RECORDS FOR THIS EXERCISE:

BEGIN

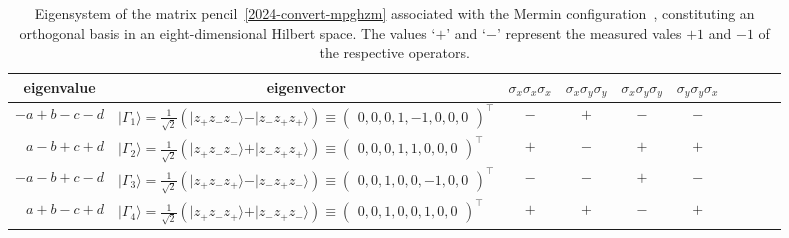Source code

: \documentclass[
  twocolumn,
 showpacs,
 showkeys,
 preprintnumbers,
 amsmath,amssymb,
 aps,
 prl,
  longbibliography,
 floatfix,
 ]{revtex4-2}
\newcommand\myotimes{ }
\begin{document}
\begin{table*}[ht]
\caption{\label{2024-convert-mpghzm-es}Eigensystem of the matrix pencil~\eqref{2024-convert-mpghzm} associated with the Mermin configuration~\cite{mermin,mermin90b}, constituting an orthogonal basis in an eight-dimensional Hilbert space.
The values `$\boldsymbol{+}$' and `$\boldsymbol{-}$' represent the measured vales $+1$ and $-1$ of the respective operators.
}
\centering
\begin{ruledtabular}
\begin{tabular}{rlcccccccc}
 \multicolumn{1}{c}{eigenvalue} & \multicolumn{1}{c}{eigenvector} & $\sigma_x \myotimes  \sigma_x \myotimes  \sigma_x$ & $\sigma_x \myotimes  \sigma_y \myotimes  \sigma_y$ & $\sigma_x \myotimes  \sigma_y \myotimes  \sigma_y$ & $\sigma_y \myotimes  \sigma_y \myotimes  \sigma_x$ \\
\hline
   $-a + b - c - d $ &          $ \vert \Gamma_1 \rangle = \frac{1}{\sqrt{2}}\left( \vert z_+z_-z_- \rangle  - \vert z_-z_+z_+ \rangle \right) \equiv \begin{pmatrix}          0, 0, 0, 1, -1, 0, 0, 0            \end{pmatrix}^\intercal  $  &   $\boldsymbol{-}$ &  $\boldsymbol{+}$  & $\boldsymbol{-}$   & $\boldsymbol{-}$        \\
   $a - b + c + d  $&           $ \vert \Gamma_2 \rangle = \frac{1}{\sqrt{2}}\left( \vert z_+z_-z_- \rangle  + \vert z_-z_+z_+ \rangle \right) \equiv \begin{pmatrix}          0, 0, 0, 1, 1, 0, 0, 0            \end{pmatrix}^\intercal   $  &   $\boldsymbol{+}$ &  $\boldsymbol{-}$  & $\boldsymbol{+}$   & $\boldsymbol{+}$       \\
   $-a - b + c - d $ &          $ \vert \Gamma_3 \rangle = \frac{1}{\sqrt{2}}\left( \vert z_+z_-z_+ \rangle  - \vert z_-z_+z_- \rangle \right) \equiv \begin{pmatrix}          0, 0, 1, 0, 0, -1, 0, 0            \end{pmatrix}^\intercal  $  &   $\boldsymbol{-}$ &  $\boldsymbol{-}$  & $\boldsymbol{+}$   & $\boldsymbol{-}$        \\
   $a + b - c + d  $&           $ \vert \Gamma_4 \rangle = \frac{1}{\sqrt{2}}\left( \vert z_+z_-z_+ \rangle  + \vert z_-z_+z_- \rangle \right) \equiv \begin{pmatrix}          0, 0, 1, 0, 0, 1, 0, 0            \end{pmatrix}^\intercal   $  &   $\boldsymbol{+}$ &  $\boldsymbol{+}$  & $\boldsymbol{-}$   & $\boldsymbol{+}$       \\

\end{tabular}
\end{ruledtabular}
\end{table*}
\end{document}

END

WHAT THE TASK ASKS:
Which lines in the records above contain the word "myotimes"? Copy each one.

ANSWER SPACE:
\newcommand\myotimes{ }
 \multicolumn{1}{c}{eigenvalue} & \multicolumn{1}{c}{eigenvector} & $\sigma_x \myotimes  \sigma_x \myotimes  \sigma_x$ & $\sigma_x \myotimes  \sigma_y \myotimes  \sigma_y$ & $\sigma_x \myotimes  \sigma_y \myotimes  \sigma_y$ & $\sigma_y \myotimes  \sigma_y \myotimes  \sigma_x$ \\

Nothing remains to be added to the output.